Fortinet recently published their 2024 State of Operational Technology and Cybersecurity Report. According to the cybersecurity solutions provider, the report offers a look at the current state of operational technology (OT) security and highlight opportunities for continued improvement as organizations look to secure an ever-expanding IT/OT threat landscape. Some key findings from the report include:
- While significant progress has been made over the past 12 months, critical areas throughout the IT and OT network environments continue to need greater improvement.
- Cyberattacks that compromise OT systems are on the rise. In 2023, 49 percent of respondents experienced an intrusion that impacted either OT systems only, or both IT and OT systems. But this year, nearly three-fourths (73 percent) are being impacted.
- The survey data also shows a year-over-year increase in intrusions that only impacted OT systems (from 17 percent to 24 percent). Given the rise in attacks, nearly half (46 percent) of respondents indicate that they measure success based on the recovery time needed to resume normal operations.
- Nearly one-third (31 percent) of respondents reported more than six intrusions, compared to only 11 percent last year. All intrusion types increased compared to the previous year, except for a decline in malware. Phishing and compromised business email intrusions were the most common, while the most common techniques used were mobile security breaches and web compromise.
- Detection methods aren’t keeping pace with today’s threats. As threats grow more sophisticated, the report suggests that most organizations still have blind spots in their environment. Respondents claiming that their organization has complete visibility of OT systems within their central security operations decreased since last year, dropping from 10 percent to five percent.
- However, those reporting 75 percent visibility increased, which suggests that organizations are gaining a more realistic understanding of their security posture.

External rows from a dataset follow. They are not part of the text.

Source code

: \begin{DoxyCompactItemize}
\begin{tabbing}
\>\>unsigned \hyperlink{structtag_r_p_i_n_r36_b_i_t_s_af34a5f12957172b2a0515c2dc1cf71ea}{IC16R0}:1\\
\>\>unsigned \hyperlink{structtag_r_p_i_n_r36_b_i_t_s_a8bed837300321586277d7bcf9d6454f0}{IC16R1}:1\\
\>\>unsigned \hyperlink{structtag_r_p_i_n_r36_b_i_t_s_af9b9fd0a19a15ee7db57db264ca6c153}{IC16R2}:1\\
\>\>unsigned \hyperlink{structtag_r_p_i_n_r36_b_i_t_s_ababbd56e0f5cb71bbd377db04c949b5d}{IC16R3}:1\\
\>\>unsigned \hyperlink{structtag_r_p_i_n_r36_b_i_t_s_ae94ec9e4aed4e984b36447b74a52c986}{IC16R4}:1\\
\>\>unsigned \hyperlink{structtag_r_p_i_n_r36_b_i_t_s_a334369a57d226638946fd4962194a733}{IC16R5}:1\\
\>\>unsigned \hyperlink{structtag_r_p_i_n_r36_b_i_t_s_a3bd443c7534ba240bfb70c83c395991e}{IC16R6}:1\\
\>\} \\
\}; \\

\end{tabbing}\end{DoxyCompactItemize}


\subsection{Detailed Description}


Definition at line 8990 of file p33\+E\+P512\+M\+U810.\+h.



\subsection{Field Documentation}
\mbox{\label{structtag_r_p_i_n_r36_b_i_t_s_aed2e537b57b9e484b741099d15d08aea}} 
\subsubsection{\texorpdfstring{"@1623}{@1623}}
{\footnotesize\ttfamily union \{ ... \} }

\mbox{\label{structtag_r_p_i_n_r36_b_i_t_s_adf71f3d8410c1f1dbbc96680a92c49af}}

- More than half (56 percent) of respondents experienced ransomware or wiper intrusions—an increase from only 32 percent in 2023—indicating that there is still room for improvement regarding network visibility and detection capabilities.
- Responsibility for OT cybersecurity is elevating within executive leadership ranks at some organizations. The percentage of organizations that are aligning OT security with the CISO continues to grow, increasing from 17 percent in 2023 to 27 percent this year.
- At the same time, there was an increase to move OT responsibility to other C-suite roles, including the CIO, CTO and COO, to upwards of 60 percent in the next 12 months - showing concern for OT security and risk in 2024 and beyond.
- Some organizations, where the CIO is not outright responsible, are demonstrating an upward shift of these responsibilities from the Director of Network Engineering to the Vice President of Operations role, which illustrates another escalation of responsibility. This elevation into the executive ranks and below, regardless of the title of the individual overseeing OT security, may suggest that OT security is becoming a higher-profile topic at the board level.
The report also offers some best practices, including:
- Segmentation. Reducing intrusions requires a hardened OT environment with strong network policy controls at all points of access. This kind of defensible OT architecture starts with creating network zones or segments.
- Establish visibility and compensating controls for OT assets. Organizations must be able to see and understand everything that’s on the OT network. Once visibility is established, organizations must protect any devices that appear to be vulnerable, which requires protective compensating controls that are purpose-built for sensitive OT devices. Capabilities such as protocol-aware network policies, system-to-system interaction analysis, and endpoint monitoring can detect and prevent the compromise of vulnerable assets.
- Integrate OT into security operations. To achieve this, teams must specifically consider OT with regard to SecOps and incident response plans. One step teams can take to move in this direction is to create playbooks that incorporate the organization’s OT environment.
- Embrace OT-specific threat intelligence and security services. OT security depends on timely awareness and precise analytical insights about imminent risks. Organizations should make sure their threat intelligence and content sources include robust, OT-specific information in their feeds and services.